** Opening SOURCE MATERIAL block **

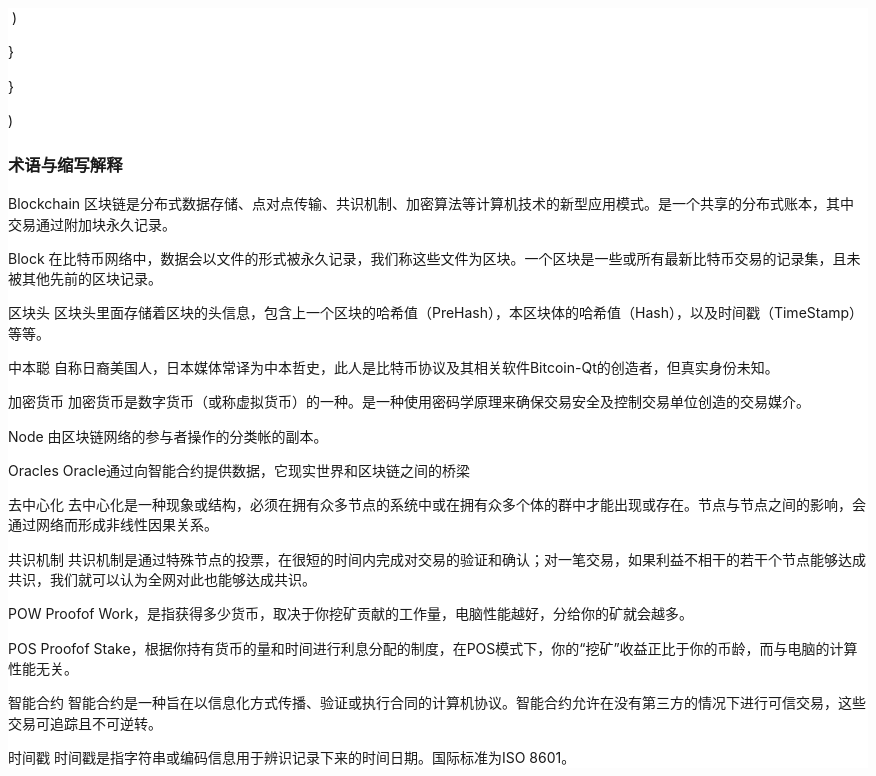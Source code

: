 ​    )



  }

}

)



### 术语与缩写解释




Blockchain
区块链是分布式数据存储、点对点传输、共识机制、加密算法等计算机技术的新型应用模式。是一个共享的分布式账本，其中交易通过附加块永久记录。


Block
在比特币网络中，数据会以文件的形式被永久记录，我们称这些文件为区块。一个区块是一些或所有最新比特币交易的记录集，且未被其他先前的区块记录。


区块头
区块头里面存储着区块的头信息，包含上一个区块的哈希值（PreHash），本区块体的哈希值（Hash），以及时间戳（TimeStamp）等等。


中本聪
自称日裔美国人，日本媒体常译为中本哲史，此人是比特币协议及其相关软件Bitcoin-Qt的创造者，但真实身份未知。


加密货币
加密货币是数字货币（或称虚拟货币）的一种。是一种使用密码学原理来确保交易安全及控制交易单位创造的交易媒介。


Node
由区块链网络的参与者操作的分类帐的副本。


Oracles
Oracle通过向智能合约提供数据，它现实世界和区块链之间的桥梁


去中心化
去中心化是一种现象或结构，必须在拥有众多节点的系统中或在拥有众多个体的群中才能出现或存在。节点与节点之间的影响，会通过网络而形成非线性因果关系。


共识机制
共识机制是通过特殊节点的投票，在很短的时间内完成对交易的验证和确认；对一笔交易，如果利益不相干的若干个节点能够达成共识，我们就可以认为全网对此也能够达成共识。


POW
Proofof Work，是指获得多少货币，取决于你挖矿贡献的工作量，电脑性能越好，分给你的矿就会越多。


POS
Proofof Stake，根据你持有货币的量和时间进行利息分配的制度，在POS模式下，你的“挖矿”收益正比于你的币龄，而与电脑的计算性能无关。


智能合约
智能合约是一种旨在以信息化方式传播、验证或执行合同的计算机协议。智能合约允许在没有第三方的情况下进行可信交易，这些交易可追踪且不可逆转。


时间戳
时间戳是指字符串或编码信息用于辨识记录下来的时间日期。国际标准为ISO 8601。
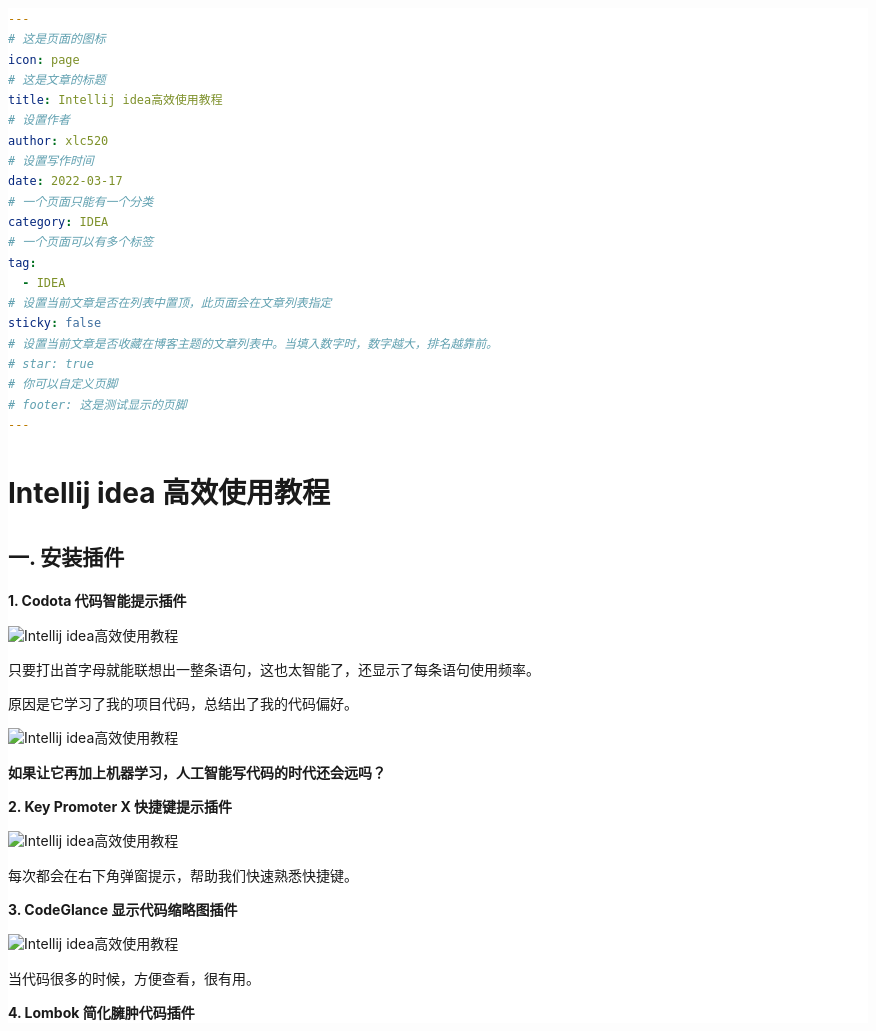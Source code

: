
 ```yaml
---
# 这是页面的图标
icon: page
# 这是文章的标题
title: Intellij idea高效使用教程
# 设置作者
author: xlc520
# 设置写作时间
date: 2022-03-17
# 一个页面只能有一个分类
category: IDEA
# 一个页面可以有多个标签
tag:
  - IDEA
# 设置当前文章是否在列表中置顶，此页面会在文章列表指定
sticky: false
# 设置当前文章是否收藏在博客主题的文章列表中。当填入数字时，数字越大，排名越靠前。
# star: true
# 你可以自定义页脚
# footer: 这是测试显示的页脚
---
```

# Intellij idea 高效使用教程

## 一. 安装插件

**1. Codota 代码智能提示插件**

![Intellij idea高效使用教程](https://p3.toutiaoimg.com/origin/pgc-image/14502291ea3f4cafa4dbbf7bd4ffbf55?from=pc)

只要打出首字母就能联想出一整条语句，这也太智能了，还显示了每条语句使用频率。

原因是它学习了我的项目代码，总结出了我的代码偏好。

![Intellij idea高效使用教程](https://p3.toutiaoimg.com/origin/pgc-image/5354d75dcd344f4abe2117323e245b82?from=pc)

**如果让它再加上机器学习，人工智能写代码的时代还会远吗？**

**2. Key Promoter X 快捷键提示插件**

![Intellij idea高效使用教程](https://p3.toutiaoimg.com/origin/pgc-image/c0b8ae097f8241c98c8c883854ef1d7b?from=pc)

每次都会在右下角弹窗提示，帮助我们快速熟悉快捷键。

**3. CodeGlance 显示代码缩略图插件**

![Intellij idea高效使用教程](https://p3.toutiaoimg.com/origin/pgc-image/8a693ad0e1e544cf91bcd25bf8217e72?from=pc)

当代码很多的时候，方便查看，很有用。

**4. Lombok 简化臃肿代码插件**
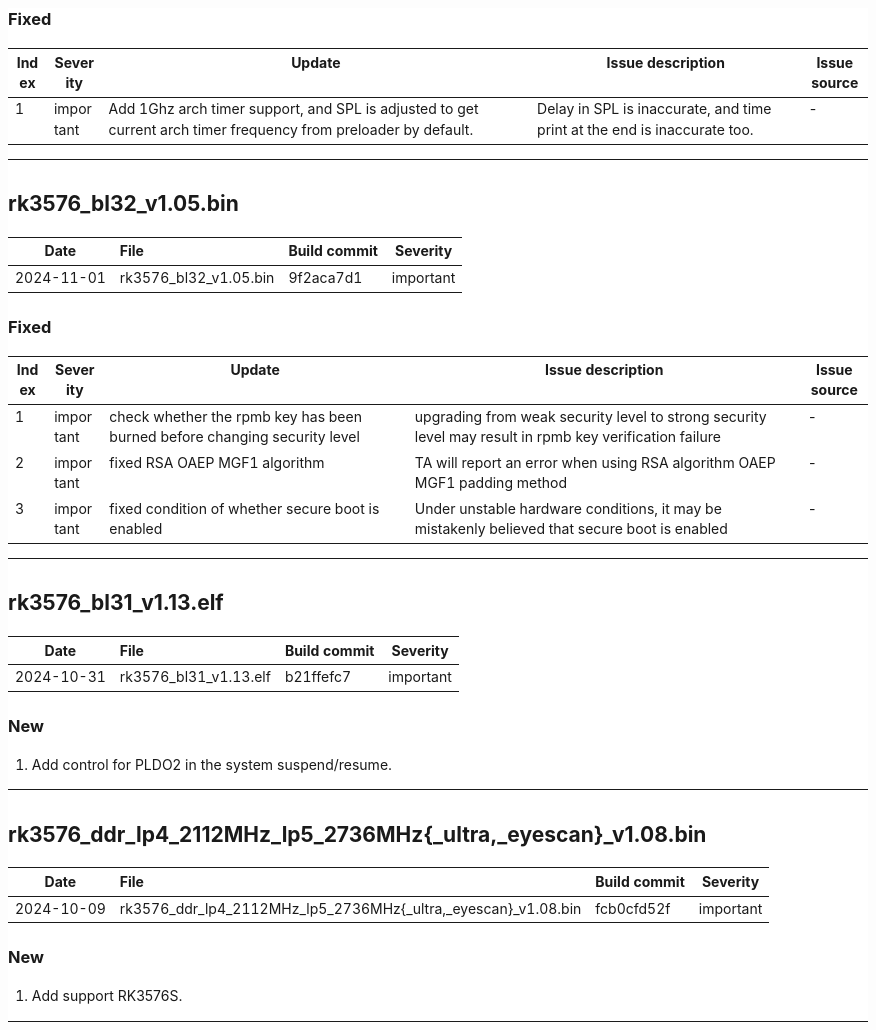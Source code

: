 ### Fixed

| Index | Severity  | Update                                                       | Issue description                                            | Issue source |
| ----- | --------- | ------------------------------------------------------------ | ------------------------------------------------------------ | ------------ |
| 1     | important | Add 1Ghz arch timer support, and SPL is adjusted to get current arch timer frequency from preloader by default. | Delay in SPL is inaccurate, and time print at the end is inaccurate too. | -            |

------

## rk3576_bl32_v1.05.bin

| Date       | File                  | Build commit | Severity  |
| ---------- | :-------------------- | ------------ | --------- |
| 2024-11-01 | rk3576_bl32_v1.05.bin | 9f2aca7d1    | important |

### Fixed

| Index | Severity  | Update                                                       | Issue description                                            | Issue source |
| ----- | --------- | ------------------------------------------------------------ | ------------------------------------------------------------ | ------------ |
| 1     | important | check whether the rpmb key has been burned before changing security level | upgrading from weak security level to strong security level may result in rpmb key verification failure | -            |
| 2     | important | fixed RSA OAEP MGF1 algorithm                                | TA will report an error when using RSA algorithm OAEP MGF1 padding method | -            |
| 3     | important | fixed condition of whether secure boot is enabled            | Under unstable hardware conditions, it may be mistakenly believed that secure boot is enabled | -            |

------

## rk3576_bl31_v1.13.elf

| Date       | File                  | Build commit | Severity  |
| ---------- | :-------------------- | ------------ | --------- |
| 2024-10-31 | rk3576_bl31_v1.13.elf | b21ffefc7    | important |

### New

1. Add control for PLDO2 in the system suspend/resume.

------

## rk3576_ddr_lp4_2112MHz_lp5_2736MHz{_ultra,_eyescan}_v1.08.bin

| Date       | File                                                          | Build commit | Severity  |
| ---------- | :------------------------------------------------------------ | ------------ | --------- |
| 2024-10-09 | rk3576_ddr_lp4_2112MHz_lp5_2736MHz{_ultra,_eyescan}_v1.08.bin | fcb0cfd52f   | important |

### New

1. Add support RK3576S.

------
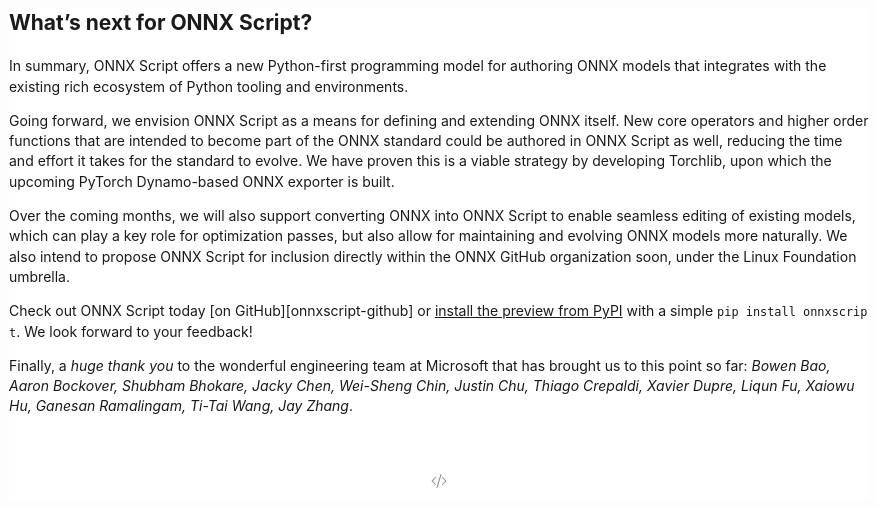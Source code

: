 ## What’s next for ONNX Script?
In summary, ONNX Script offers a new Python-first programming model for authoring ONNX models that integrates with the existing rich ecosystem of Python tooling and environments.

Going forward, we envision ONNX Script as a means for defining and extending ONNX itself. New core operators and higher order functions that are intended to become part of the ONNX standard could be authored in ONNX Script as well, reducing the time and effort it takes for the standard to evolve. We have proven this is a viable strategy by developing Torchlib, upon which the upcoming PyTorch Dynamo-based ONNX exporter is built.

Over the coming months, we will also support converting ONNX into ONNX Script to enable seamless editing of existing models, which can play a key role for optimization passes, but also allow for maintaining and evolving ONNX models more naturally. We also intend to propose ONNX Script for inclusion directly within the ONNX GitHub organization soon, under the Linux Foundation umbrella.

Check out ONNX Script today [on GitHub][onnxscript-github] or [install the preview from PyPI][onnxscript-pypi] with a simple `pip install onnxscript`. We look forward to your feedback!

Finally, a _huge thank you_ to the wonderful engineering team at Microsoft that has brought us to this point so far: _Bowen Bao, Aaron Bockover, Shubham Bhokare, Jacky Chen, Wei-Sheng Chin, Justin Chu, Thiago Crepaldi, Xavier Dupre, Liqun Fu, Xaiowu Hu, Ganesan Ramalingam, Ti-Tai Wang, Jay Zhang_.


<div style="text-align: center; opacity: 50%; font-size: 2em; padding-top: 1em">
<svg xmlns="http://www.w3.org/2000/svg" width="16" height="16" fill="currentColor" class="bi bi-code-slash" viewBox="0 0 16 16">
    <path d="M10.478 1.647a.5.5 0 1 0-.956-.294l-4 13a.5.5 0 0 0 .956.294l4-13zM4.854 4.146a.5.5 0 0 1 0 .708L1.707 8l3.147 3.146a.5.5 0 0 1-.708.708l-3.5-3.5a.5.5 0 0 1 0-.708l3.5-3.5a.5.5 0 0 1 .708 0zm6.292 0a.5.5 0 0 0 0 .708L14.293 8l-3.147 3.146a.5.5 0 0 0 .708.708l3.5-3.5a.5.5 0 0 0 0-.708l-3.5-3.5a.5.5 0 0 0-.708 0z"/>
</svg>
</div>

[protobuf]: https://onnx.ai/onnx/api/classes.html#protos
[tensorflow-onnx]: https://github.com/onnx/tensorflow-onnx
[olive]: https://onnxruntime.ai/docs/performance/olive.html
[onnx-helper-api]: https://onnx.ai/onnx/api/helper.html
[onnx-concepts]: https://onnx.ai/onnx/intro/concepts.html#input-output-node-initializer-attributes
[onnx-runtime]: https://onnxruntime.ai
[onnx-refeval]: https://onnx.ai/onnx/api/reference.html
[onnx-expand-operator]: https://onnx.ai/onnx/operators/onnx__Expand.html#expand-13
[onnxscript-pypi]: https://pypi.org/project/onnxscript
[torch-onnx]: https://pytorch.org/docs/stable/onnx.html
[torch-ir]: https://pytorch.org/docs/stable/ir.html
[torch-dynamo]: https://pytorch.org/docs/stable/dynamo/index.html
[torch-onnx-dynamoexport]: https://pytorch.org/docs/main/onnx.html#preview-torch-onnx-torchdynamo-exporter
[torch-onnx-customops]: https://pytorch.org/docs/stable/onnx.html#onnx-script-functions
[torch-chunk]: https://pytorch.org/docs/stable/generated/torch.chunk.html
[netron]: https://netron.app
[numpy]: https://numpy.org
[pdb]: https://docs.python.org/3/library/pdb.html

** Closing SOURCE MATERIAL block **

Find the lines that mention "pypi" in the entries and show them.

WRITTEN RESPONSE:
Check out ONNX Script today [on GitHub][onnxscript-github] or [install the preview from PyPI][onnxscript-pypi] with a simple `pip install onnxscript`. We look forward to your feedback!
[onnxscript-pypi]: https://pypi.org/project/onnxscript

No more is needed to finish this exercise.